Un bambino sgozzato dal padre a Viterbo. A Sassuolo ex compagna, figli e suocera trucidati. L’Italia è ai primi posti per violenza domestica, femminicidi e fatti gravi in famiglia. Secondo Angela Quaquero, presidente dell’Ordine degli Psicologi della Sardegna, il problema è duplice: da un lato il violento scarica in famiglia le crisi che hanno origine da un disagio esterno. Dall’altro il convincimento di poter vantare diritti sui corpi di altre persone, come quelli delle mogli o delle compagne. E i figli finiscono inevitabilmente in questa spirale.
“L’Italia è ai primi posti per violenza domestica, femminicidi e fatti gravi in famiglia purtroppo”, spiega la Quaquero, “è un fenomeno gravissimo, più di un campanello d’allarme. E’ un segnale forte di malessere che ancora una volta vede come esito finale una grande violenza tra le pareti domestiche. L’espressione di un disagio che nasce fuori, con la famiglie che diventa un bersaglio ultimo di rabbia, violenza, frustrazione e crisi. A questo”, aggiunge, “dobbiamo integrare come base il fatto il corpo della donna e quello dei figli è proprietà è considerato possesso di un’altra persona. Per cui sia che la donna abbia o meno detto no, si può scaricare tutto. Perciò la lente con cui possiamo leggere questi casi è bifocale: da un lato c’è la donna e la famiglia come bersaglio finale su cui convogliare qualcosa che nasce fuori, ma c’è anche una componente molto forte che nasce dentro.

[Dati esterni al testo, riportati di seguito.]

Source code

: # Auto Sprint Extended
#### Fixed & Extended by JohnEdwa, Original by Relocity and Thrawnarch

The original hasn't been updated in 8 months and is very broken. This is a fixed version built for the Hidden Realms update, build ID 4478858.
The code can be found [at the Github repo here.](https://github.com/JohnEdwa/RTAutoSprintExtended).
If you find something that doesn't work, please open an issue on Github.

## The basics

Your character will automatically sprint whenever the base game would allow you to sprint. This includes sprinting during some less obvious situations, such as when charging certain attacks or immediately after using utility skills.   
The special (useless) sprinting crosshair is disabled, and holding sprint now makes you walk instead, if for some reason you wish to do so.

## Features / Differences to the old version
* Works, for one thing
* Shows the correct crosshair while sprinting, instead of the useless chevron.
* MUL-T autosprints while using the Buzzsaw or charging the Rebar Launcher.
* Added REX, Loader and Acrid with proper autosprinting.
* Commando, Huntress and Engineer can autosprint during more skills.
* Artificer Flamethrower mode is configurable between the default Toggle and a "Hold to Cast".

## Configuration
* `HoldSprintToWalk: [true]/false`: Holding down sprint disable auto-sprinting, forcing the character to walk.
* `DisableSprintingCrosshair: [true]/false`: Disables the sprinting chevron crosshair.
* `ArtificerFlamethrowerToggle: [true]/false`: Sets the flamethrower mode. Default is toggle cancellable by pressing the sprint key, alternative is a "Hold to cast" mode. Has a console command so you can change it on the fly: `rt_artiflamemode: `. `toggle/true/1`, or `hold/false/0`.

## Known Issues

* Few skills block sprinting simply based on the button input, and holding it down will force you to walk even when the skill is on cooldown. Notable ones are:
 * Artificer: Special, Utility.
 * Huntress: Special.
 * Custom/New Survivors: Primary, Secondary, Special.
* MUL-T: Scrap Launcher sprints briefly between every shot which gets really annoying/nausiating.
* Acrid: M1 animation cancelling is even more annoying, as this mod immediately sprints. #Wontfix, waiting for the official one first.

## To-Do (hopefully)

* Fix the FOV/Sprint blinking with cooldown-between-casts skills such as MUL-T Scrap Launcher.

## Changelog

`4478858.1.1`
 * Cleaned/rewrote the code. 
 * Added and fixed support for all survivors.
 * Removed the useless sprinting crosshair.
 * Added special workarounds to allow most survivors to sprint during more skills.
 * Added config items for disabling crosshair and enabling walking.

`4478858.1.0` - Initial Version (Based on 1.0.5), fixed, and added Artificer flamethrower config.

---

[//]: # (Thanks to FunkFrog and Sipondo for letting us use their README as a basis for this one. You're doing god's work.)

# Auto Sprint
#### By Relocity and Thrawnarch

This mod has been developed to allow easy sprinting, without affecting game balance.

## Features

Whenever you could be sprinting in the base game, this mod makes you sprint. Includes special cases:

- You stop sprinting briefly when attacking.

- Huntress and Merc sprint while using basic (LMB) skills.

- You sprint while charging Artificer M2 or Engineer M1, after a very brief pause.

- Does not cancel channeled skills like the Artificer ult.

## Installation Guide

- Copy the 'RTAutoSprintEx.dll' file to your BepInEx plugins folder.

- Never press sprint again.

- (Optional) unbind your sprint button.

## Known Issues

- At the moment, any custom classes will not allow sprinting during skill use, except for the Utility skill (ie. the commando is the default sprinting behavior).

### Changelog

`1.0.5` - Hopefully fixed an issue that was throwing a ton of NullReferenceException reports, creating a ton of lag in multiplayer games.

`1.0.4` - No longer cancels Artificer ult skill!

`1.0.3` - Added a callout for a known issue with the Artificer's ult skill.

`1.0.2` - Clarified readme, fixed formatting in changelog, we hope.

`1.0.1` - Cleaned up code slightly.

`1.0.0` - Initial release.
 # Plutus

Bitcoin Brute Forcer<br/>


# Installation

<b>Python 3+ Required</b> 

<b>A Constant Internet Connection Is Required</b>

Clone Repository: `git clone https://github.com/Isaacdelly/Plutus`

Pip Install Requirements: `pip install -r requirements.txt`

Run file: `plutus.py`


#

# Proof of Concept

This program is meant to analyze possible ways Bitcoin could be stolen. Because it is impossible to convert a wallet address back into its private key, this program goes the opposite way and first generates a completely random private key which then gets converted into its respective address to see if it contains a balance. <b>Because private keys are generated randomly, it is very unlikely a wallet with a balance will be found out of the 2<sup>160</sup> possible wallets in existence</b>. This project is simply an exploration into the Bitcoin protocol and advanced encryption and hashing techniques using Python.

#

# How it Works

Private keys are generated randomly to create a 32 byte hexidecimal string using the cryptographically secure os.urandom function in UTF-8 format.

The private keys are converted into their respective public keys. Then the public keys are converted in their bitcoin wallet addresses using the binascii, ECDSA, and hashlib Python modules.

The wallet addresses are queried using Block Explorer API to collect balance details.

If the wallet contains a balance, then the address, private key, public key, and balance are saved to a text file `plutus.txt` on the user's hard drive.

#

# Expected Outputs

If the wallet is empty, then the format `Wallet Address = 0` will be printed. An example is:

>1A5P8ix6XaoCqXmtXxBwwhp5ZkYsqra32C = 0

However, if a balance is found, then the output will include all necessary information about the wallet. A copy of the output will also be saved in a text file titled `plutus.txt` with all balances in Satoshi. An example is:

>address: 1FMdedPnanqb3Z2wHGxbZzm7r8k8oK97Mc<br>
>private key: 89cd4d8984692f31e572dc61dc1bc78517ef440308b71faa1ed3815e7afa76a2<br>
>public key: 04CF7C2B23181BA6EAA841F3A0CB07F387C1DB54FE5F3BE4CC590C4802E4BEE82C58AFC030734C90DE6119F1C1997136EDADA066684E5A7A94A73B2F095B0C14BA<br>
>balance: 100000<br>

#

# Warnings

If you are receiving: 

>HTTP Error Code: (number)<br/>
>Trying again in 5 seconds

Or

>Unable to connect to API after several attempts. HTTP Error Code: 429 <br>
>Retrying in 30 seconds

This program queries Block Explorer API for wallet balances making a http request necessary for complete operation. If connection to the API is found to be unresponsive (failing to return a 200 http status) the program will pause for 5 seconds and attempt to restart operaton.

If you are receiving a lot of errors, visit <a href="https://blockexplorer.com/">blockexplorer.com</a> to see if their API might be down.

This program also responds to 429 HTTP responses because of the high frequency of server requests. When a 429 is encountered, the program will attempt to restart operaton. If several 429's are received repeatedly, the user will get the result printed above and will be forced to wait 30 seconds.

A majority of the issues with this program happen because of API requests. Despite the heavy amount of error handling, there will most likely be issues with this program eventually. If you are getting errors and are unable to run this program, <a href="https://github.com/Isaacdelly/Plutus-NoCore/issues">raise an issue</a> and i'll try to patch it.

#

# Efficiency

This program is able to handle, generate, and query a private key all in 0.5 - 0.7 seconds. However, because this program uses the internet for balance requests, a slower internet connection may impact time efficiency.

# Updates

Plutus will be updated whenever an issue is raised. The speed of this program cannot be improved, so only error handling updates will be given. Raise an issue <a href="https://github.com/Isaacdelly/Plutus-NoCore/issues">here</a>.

C’è una persona che vanta un diritto a una proprietà su altre persone: c’è una convinzione radicata di questo genere e quindi non si può accettare un no, non si può accettare la libertà o che questa persona la pensi diversamente da te. E anche i figli sono dentro questa spirale terribile”.
E c’è poi il capitolo delle responsabilità della società e che cosa si può fare per fermare questi fenomeni. “Occorre lavorare moltissimo sui ragazzi”, aggiunge la Quaquero, “soprattutto sui maschi in età evolutiva e sulle ragazze per far capire da subito agli uni e alle altre, a quali sono i comportamenti che portano alla sopraffazione e alla violenza. Io ho avuto una bellissima esperienza in una scuola del medio Campidano. In una classe composta solo da maschi in un istituto tecnico ho lavorato sulla violenza di genere, riconoscendo nei comportamenti dei ragazzi i primi segni di questa violenza: nel modo di parlare, di considerare, di insultare e di appellare. Anche senza arrivare alla violenza fisica, anche solo nel linguaggio e negli atteggiamenti. Noi dobbiamo lavorare anche nelle primissime fasce di età sui sintomi che nascono già nei giochi in classe con le compagne di scuole alle elementari. Dobbiamo far capire quali sono i comportamenti che poi danno origine alle condotte violente, e questo dobbiamo farlo sui maschi in modo che riconoscano in sé stessi e nei loro compagni questi atteggiamenti che vengono dati per scontati e nelle bambine affinché li rifiutino da subito”.